PROJET DE LOI PORTANT ORGANISATION DE L’AUTORITE DE LA CONCURRENCE (Document parlementaire 7479)


- Avis de l’ULC –

Nous nous félicitons de la mise en place d’une Autorité de la concurrence indépendante avec des ressources renforcées mais regrettons que ses compétences se limitent essentiellement à la recherche et la sanction des violations des articles 4 et 5 de la loi relative à la concurrence et des articles 101 et 102 du TFUE.

Nous rappelons la recommandation du Conseil de la concurrence dans son Avis sur le projet de loi n° 7366 (blocage géographique) : « le Conseil est d’avis que le gouvernement devrait engager une réflexion concernant le regroupement des compétences relatives à la mise en œuvre des règles de concurrence et de la consommation au sein d’une même institution, à l’instar de nombreux autres Etats membres de l’UE. En effet, une telle consolidation contribuerait à améliorer davantage la protection du consommateur en permettant l’action administrative inspirée des compétences déjà dévolues au Conseil de la concurrence, soumise au contrôle juridictionnel. »

Cette recommandation qui reflète une demande de l’ULC, est illustrée par le président du Bundeskartellamt : « Das in anglo-amerikanisch geprägten Rechtsordnungen (UK, USA, Australien, Irland) verbreitete Modell einer kombinierten Wettbewerbs-und Verbraucherschutzbehörde erfreut sich auch in kontinental- europäischen Staaten (z.B. Italien, Niederlande, Ungarn, Finnland und Dänemark) zunehmender Beliebtheit… »[1].

Le meilleur exemple de l’efficacité de telles instances nationales est fourni par les amendes infligées par les autorités italienne et néerlandaise dans le cas VW « Dieselgate » en appliquant la Directive 2005/29/CE relative aux pratiques commerciales déloyales des entreprises vis-à-vis des consommateurs (transposée dans le Code de la consommation).

L’interdépendance entre le droit de la concurrence et la protection des consommateurs attire une attention accrue face aux défis de l’économie digitale (« Problemsachverhalte aus der digitalen Welt können die private Rechts- durchsetzung vor erhebliche Erkenntnis- und Nachweisschwierigkeiten stellen.
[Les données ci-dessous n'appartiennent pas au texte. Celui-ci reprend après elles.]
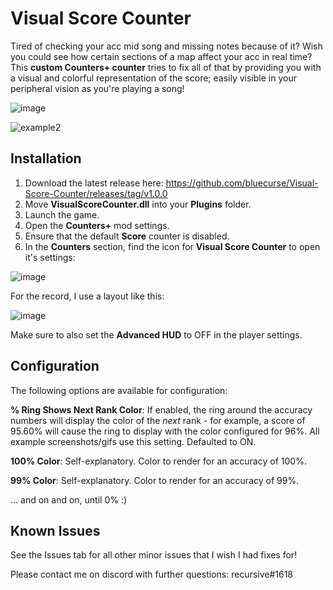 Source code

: # Visual Score Counter

Tired of checking your acc mid song and missing notes because of it? Wish you could see how certain sections of a map affect your acc in real time? This **custom Counters+ counter** tries to fix all of that by providing you with a visual and colorful representation of the score; easily visible in your peripheral vision as you're playing a song!

![image](https://user-images.githubusercontent.com/84289648/131223567-d1d589df-71ec-4b77-8cec-fbcc4b0469cd.png)

![example2](https://user-images.githubusercontent.com/84289648/131224151-d553783b-64bd-4cee-8acb-1e238d9a841b.gif)



## Installation

1) Download the latest release here: https://github.com/bluecurse/Visual-Score-Counter/releases/tag/v1.0.0
2) Move **VisualScoreCounter.dll** into your **Plugins** folder.
3) Launch the game.
4) Open the **Counters+** mod settings.
5) Ensure that the default **Score** counter is disabled.
6) In the **Counters** section, find the icon for **Visual Score Counter** to open it's settings:


![image](https://user-images.githubusercontent.com/84289648/131233224-9544690b-bd1c-4553-bd57-3ecdef0ed0bd.png)
 
For the record, I use a layout like this:
  
![image](https://user-images.githubusercontent.com/84289648/131233218-7a0b8c6d-a1c6-414c-ba46-cb23e4bd26bb.png)

Make sure to also set the **Advanced HUD** to OFF in the player settings.

## Configuration
  
The following options are available for configuration:
  
**% Ring Shows Next Rank Color**: If enabled, the ring around the accuracy numbers will display the color of the *next* rank - for example, a score of 95.60% will cause the ring to display with the color configured for 96%. All example screenshots/gifs use this setting. Defaulted to ON.

**100% Color**: Self-explanatory. Color to render for an accuracy of 100%.
  
**99% Color**:  Self-explanatory. Color to render for an accuracy of 99%.
  
... and on and on, until 0% :)
  
## Known Issues
  
See the Issues tab for all other minor issues that I wish I had fixes for!
  
Please contact me on discord with further questions: recursive#1618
Die Funktionsweise von Algorithmen, im Hintergrund stattfindende Datentransfers oder der Umgang mit Bewertungen sind ohne behördliche Auskunftsbefugnisse nicht aufzuklären… », A.Mundt).

Notre avis sur le projet de loi 7456 portant mise en application du Règlement (UE) 2017/2394 sur la coopération entre les autorités nationales chargées de veiller à l’application de la législation en matière de protection des consommateurs, note que les agents habilités au titre du Code de la consommation disposeront à l’avenir de certains nouveaux pouvoirs d’enquête et d’exécution en cas d’infraction qui ne vont pas révolutionner les principes rappelés dans l’avis du Conseil d’Etat du 2 juin 2009 sur le projet portant introduction d’un Code de la consommation : « Il est de principe qu’un fonctionnaire, en constatant une infraction à la loi, doit dénoncer celle-ci au procureur d’Etat. Il ne lui appartiendra dès lors pas de transiger sur une infraction. Si un agent de police constate une infraction, il doit nécessairement dresser procès-verbal et communiquer celui-ci au procureur d’Etat…Le Conseil d’Etat estime que le ministre ne pourra plus agir si le procureur d’Etat a classé le dossier…».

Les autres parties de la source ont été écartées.